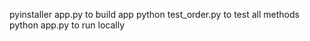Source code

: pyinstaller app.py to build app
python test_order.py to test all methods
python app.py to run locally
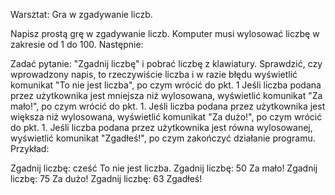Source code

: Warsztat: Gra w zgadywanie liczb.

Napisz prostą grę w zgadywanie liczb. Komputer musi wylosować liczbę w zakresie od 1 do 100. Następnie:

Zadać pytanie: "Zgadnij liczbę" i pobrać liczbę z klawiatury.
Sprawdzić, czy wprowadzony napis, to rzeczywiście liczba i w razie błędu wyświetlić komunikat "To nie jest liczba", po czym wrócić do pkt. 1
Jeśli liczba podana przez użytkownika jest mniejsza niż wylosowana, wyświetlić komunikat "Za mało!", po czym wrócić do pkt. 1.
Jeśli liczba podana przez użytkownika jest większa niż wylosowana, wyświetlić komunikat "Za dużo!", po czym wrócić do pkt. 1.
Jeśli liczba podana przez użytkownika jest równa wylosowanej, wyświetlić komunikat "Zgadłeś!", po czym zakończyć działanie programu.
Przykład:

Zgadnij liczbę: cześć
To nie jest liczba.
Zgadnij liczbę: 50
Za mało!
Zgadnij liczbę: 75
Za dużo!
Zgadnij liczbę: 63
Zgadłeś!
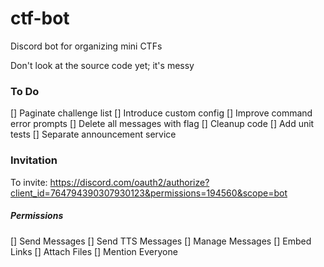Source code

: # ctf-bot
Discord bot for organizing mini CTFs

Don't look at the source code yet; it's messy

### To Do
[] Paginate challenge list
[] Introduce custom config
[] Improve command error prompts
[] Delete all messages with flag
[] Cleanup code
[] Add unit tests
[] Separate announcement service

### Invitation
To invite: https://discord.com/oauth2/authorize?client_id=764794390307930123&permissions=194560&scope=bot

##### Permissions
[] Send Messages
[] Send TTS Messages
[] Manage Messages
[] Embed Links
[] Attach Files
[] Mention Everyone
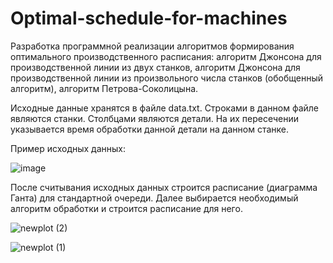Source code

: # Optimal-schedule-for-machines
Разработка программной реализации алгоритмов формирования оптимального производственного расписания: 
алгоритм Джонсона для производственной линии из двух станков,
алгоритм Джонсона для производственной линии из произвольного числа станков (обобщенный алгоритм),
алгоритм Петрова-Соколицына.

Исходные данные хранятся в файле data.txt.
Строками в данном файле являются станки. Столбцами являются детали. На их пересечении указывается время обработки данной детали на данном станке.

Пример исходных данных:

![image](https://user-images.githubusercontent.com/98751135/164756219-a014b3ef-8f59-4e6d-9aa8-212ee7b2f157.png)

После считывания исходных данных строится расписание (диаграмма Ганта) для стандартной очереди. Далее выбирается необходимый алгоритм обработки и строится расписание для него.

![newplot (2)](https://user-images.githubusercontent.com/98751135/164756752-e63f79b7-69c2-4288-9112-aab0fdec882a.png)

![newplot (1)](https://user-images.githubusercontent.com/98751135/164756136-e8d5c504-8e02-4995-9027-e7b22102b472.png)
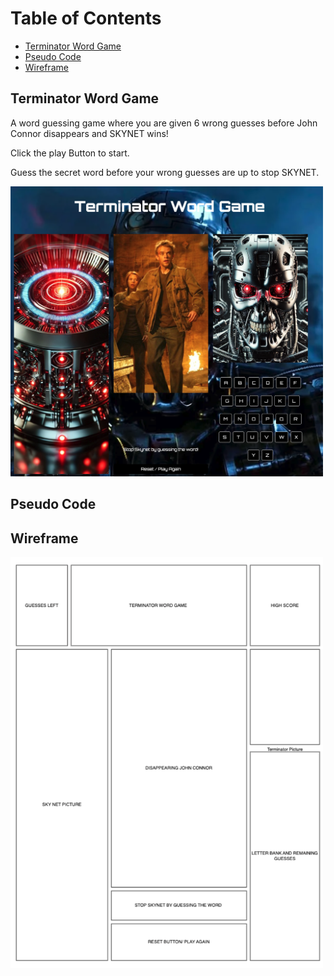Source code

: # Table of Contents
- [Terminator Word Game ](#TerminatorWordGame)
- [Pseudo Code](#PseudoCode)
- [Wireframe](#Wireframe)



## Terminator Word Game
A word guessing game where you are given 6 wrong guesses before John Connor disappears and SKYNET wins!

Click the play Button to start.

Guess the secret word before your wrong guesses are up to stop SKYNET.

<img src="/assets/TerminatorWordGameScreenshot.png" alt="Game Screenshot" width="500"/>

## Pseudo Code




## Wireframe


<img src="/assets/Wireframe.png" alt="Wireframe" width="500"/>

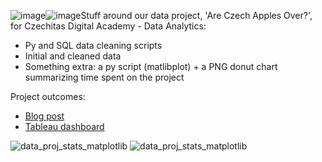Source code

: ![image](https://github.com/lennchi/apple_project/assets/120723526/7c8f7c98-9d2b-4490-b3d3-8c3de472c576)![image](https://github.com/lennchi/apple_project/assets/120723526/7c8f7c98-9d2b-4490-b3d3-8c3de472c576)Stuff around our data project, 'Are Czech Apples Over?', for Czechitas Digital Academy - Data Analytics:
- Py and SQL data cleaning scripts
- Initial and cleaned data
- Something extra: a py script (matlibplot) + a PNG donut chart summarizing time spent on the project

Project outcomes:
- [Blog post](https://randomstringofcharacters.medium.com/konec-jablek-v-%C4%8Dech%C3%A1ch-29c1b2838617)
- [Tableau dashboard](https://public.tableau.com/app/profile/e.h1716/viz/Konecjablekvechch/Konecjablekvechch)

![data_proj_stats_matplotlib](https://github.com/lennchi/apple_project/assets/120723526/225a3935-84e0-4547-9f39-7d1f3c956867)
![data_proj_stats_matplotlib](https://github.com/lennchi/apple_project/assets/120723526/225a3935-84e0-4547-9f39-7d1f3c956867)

★ ★ ★ ★

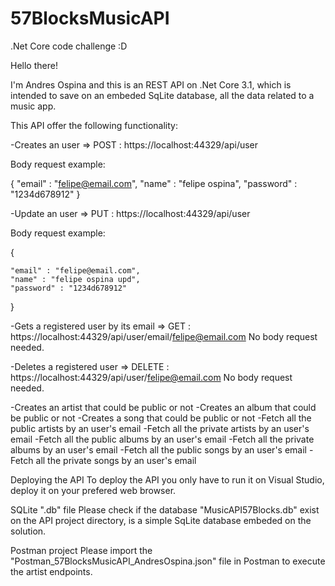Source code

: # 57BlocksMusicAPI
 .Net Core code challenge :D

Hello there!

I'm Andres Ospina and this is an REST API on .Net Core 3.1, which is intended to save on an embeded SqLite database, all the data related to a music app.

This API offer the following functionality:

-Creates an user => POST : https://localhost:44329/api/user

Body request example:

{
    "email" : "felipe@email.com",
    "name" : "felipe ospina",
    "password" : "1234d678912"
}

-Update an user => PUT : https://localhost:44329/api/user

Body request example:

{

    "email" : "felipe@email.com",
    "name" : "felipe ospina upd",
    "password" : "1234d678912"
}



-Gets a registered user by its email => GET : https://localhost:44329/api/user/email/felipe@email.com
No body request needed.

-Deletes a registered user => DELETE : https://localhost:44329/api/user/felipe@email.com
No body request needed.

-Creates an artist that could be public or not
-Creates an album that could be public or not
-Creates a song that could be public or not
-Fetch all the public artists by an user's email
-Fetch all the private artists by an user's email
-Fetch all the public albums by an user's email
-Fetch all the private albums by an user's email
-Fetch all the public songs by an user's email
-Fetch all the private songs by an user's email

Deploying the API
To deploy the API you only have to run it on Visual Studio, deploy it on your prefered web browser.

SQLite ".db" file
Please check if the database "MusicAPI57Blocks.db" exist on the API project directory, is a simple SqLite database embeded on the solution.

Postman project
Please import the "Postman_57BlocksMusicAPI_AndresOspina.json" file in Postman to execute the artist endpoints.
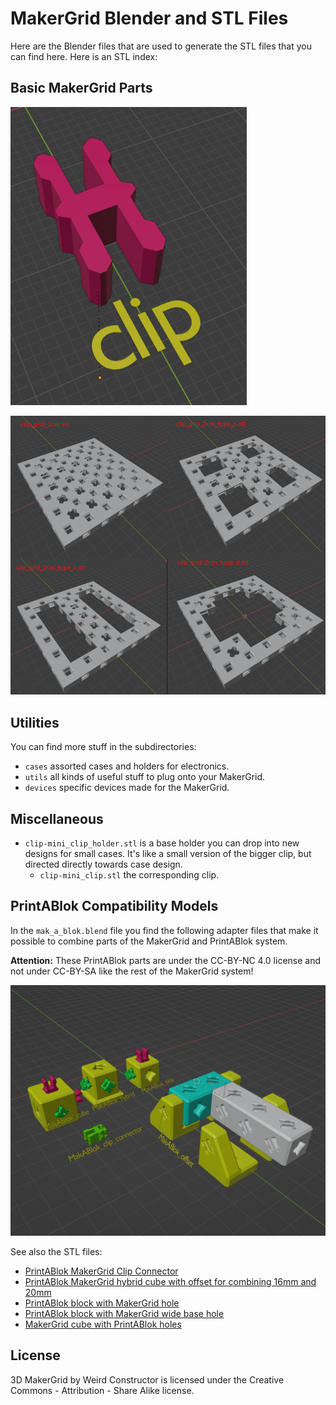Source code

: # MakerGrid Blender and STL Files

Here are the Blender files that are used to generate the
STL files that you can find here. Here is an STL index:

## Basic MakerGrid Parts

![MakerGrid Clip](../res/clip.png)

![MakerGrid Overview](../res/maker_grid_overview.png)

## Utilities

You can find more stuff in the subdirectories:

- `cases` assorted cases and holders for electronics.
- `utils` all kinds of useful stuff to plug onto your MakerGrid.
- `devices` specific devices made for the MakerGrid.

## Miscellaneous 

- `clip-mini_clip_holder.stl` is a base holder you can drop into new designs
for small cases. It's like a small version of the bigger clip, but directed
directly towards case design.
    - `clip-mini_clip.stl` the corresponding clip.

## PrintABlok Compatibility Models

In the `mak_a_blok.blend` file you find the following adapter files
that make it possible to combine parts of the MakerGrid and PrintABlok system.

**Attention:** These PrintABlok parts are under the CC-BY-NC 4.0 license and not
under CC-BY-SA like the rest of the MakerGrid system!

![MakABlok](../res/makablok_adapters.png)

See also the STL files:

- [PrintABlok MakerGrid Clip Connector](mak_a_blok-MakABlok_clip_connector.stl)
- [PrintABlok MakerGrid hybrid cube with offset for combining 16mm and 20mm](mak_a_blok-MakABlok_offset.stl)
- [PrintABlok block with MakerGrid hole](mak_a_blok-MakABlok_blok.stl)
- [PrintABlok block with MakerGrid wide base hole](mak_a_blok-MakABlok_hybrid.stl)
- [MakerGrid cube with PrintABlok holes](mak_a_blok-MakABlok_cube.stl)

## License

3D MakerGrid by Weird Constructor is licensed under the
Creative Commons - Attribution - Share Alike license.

★ ★ ★ ★

» Instructions to follow
Within the material above, output exactly the lines from the one with "## Utilities" through the one with "- [PrintABlok MakerGrid Clip", end lines included, and nothing besides.

» Expected answer
## Utilities

You can find more stuff in the subdirectories:

- `cases` assorted cases and holders for electronics.
- `utils` all kinds of useful stuff to plug onto your MakerGrid.
- `devices` specific devices made for the MakerGrid.

## Miscellaneous 

- `clip-mini_clip_holder.stl` is a base holder you can drop into new designs
for small cases. It's like a small version of the bigger clip, but directed
directly towards case design.
    - `clip-mini_clip.stl` the corresponding clip.

## PrintABlok Compatibility Models

In the `mak_a_blok.blend` file you find the following adapter files
that make it possible to combine parts of the MakerGrid and PrintABlok system.

**Attention:** These PrintABlok parts are under the CC-BY-NC 4.0 license and not
under CC-BY-SA like the rest of the MakerGrid system!

![MakABlok](../res/makablok_adapters.png)

See also the STL files:

- [PrintABlok MakerGrid Clip Connector](mak_a_blok-MakABlok_clip_connector.stl)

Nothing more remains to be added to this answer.